▶ **TASK ITEM**
Your job is to give again, exactly and with no additions, the lines in the records below from the one with "above. | [optional]" through the one with "Stepping through the", both included. Omit the pictures.

Data excerpts:
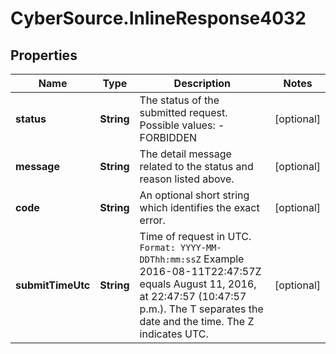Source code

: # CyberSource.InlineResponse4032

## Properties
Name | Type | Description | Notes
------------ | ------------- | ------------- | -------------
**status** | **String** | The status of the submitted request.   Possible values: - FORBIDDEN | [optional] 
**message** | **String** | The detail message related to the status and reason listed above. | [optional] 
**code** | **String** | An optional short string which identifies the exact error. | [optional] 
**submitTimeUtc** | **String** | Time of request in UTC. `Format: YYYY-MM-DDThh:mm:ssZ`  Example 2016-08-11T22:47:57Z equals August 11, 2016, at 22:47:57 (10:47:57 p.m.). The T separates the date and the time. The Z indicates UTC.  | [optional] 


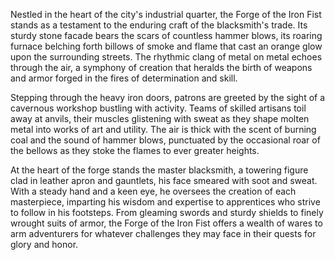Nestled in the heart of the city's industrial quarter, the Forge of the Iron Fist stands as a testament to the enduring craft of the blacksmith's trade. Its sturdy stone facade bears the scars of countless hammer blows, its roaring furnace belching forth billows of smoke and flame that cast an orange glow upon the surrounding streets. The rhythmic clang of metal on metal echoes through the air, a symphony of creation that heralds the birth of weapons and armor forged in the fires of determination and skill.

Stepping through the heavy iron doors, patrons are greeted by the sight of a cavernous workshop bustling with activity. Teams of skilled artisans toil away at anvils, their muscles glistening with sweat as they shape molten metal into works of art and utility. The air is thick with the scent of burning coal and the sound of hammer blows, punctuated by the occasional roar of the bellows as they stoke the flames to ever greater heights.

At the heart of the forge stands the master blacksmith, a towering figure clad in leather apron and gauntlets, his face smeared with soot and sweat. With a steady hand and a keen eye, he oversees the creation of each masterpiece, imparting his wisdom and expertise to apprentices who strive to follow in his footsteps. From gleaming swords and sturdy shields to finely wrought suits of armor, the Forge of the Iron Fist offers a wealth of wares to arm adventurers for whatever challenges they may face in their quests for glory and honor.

--

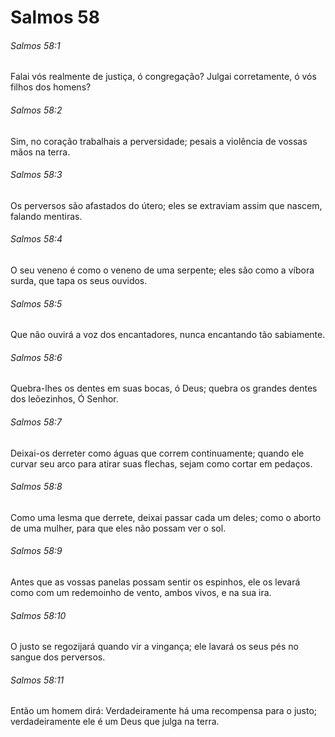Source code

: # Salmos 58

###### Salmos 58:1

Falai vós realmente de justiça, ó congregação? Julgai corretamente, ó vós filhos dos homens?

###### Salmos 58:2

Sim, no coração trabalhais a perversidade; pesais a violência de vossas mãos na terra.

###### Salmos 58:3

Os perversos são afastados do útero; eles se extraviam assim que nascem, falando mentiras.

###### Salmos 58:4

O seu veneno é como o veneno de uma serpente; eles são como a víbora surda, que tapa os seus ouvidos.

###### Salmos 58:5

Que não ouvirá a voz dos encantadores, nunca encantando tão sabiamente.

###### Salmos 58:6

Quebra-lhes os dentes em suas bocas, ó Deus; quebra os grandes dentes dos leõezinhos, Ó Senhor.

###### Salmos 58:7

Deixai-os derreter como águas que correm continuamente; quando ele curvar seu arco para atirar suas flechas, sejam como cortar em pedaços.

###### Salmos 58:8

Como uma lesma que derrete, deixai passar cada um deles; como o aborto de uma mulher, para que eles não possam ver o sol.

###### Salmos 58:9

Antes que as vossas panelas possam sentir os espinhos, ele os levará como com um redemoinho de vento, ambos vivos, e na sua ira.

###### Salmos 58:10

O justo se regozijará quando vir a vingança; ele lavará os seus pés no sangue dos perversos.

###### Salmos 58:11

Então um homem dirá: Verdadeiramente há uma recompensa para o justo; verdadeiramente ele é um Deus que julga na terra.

▶ **TASK ANSWER**
**message** | **String** | The detail message related to the status and reason listed above. | [optional] 
**code** | **String** | An optional short string which identifies the exact error. | [optional] 
**submitTimeUtc** | **String** | Time of request in UTC. `Format: YYYY-MM-DDThh:mm:ssZ`  Example 2016-08-11T22:47:57Z equals August 11, 2016, at 22:47:57 (10:47:57 p.m.). The T separates the date and the time. The Z indicates UTC.  | [optional] 


Nestled in the heart of the city's industrial quarter, the Forge of the Iron Fist stands as a testament to the enduring craft of the blacksmith's trade. Its sturdy stone facade bears the scars of countless hammer blows, its roaring furnace belching forth billows of smoke and flame that cast an orange glow upon the surrounding streets. The rhythmic clang of metal on metal echoes through the air, a symphony of creation that heralds the birth of weapons and armor forged in the fires of determination and skill.

Stepping through the heavy iron doors, patrons are greeted by the sight of a cavernous workshop bustling with activity. Teams of skilled artisans toil away at anvils, their muscles glistening with sweat as they shape molten metal into works of art and utility. The air is thick with the scent of burning coal and the sound of hammer blows, punctuated by the occasional roar of the bellows as they stoke the flames to ever greater heights.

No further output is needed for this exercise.